Starting this year, many employers will be required to report to the Equal Employment Opportunity Commission (EEOC) their employees’ pay by sex, race, and ethnicity within 12 specified pay bins. This reporting will help the EEOC improve enforcement of pay discrimination laws and may provide some insight into the persistence of wage gaps. This week’s WAPPP seminar featured Paul von Hippel, Assistant Professor of Public Affairs at the Lyndon B. Johnson School of Public Affairs, University of Texas at Austin. While many methods have been used to analyze binned incomes, little work has been done to evaluate these methods. Professor von Hippel described three statistical methods for analyzing binned data and their relative accuracy in estimating underlying income differences.

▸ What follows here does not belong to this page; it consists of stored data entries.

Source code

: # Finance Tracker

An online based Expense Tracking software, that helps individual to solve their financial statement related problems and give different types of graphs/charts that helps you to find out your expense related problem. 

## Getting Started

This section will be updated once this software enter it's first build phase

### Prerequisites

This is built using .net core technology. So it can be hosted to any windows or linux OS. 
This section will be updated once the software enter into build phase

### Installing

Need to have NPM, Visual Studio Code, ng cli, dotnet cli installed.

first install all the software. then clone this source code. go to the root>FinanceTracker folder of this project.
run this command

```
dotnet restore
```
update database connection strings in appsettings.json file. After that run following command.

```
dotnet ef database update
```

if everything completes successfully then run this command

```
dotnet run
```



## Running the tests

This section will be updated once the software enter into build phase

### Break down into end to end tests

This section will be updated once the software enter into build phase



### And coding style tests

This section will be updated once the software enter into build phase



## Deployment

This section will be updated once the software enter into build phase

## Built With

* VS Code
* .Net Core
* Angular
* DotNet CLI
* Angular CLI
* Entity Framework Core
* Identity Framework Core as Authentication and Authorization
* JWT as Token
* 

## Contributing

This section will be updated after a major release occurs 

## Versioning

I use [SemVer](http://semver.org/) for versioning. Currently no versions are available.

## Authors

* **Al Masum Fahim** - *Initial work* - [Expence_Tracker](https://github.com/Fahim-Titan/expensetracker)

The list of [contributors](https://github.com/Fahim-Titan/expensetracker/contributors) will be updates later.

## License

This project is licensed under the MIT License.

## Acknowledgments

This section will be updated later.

According to Professor von Hippel, there are some misunderstandings about the limitations of binned date. The general impression is that because pay bins can be $10,000-$15,000 wide, it is impossible to estimate pay differences that are smaller than the bin width. While it is difficult to accurately measure the difference in individual pay within one pay band, it is possible to discern average or median pay differences with much greater precision. Even with a bin width of $10,000, it is possible to estimate pay differences within $1,500. Despite the assumption to the contrary, bin width is actually not an obstacle to this sort of analysis.
Depending upon the desired estimate, be it average income, median income, or an index of inequality like the Gini coefficient, certain types of statistical analysis will be more precise than others. Using Census data of binned incomes and statistics on underlying non-binned income, Professor von Hippel described three statistical methods to see how close each method comes, using the binned data, to estimating the underlying non-binned data.
Robust Pareto Midpoint Estimator (RPME): This method, the simplest, sets each household income to the midpoint of its bin. While it is not the most sophisticated method, it works about as well as more complex analyses, particularly if the bins aren’t too wide. As the number of bins increases, the estimates get better and better. The only “trouble spot” with this type of analysis is the top income bin, which doesn’t have an upper bound. To solve this issue, this method estimates a Pareto distribution that fits the top two income bins and plugs in the mean of that distribution for households within those bins. There are some issues with the traditional formula when there are a large number of high-income households, but using a harmonic mean tends to resolve this difficulty. This method is very quick and can run on thousands of employers within a minute or so. The downside of this method is that it’s unrealistic to assume that every household within a given pay bin has the same pay value, and the analysis may lose something by treating each household the same.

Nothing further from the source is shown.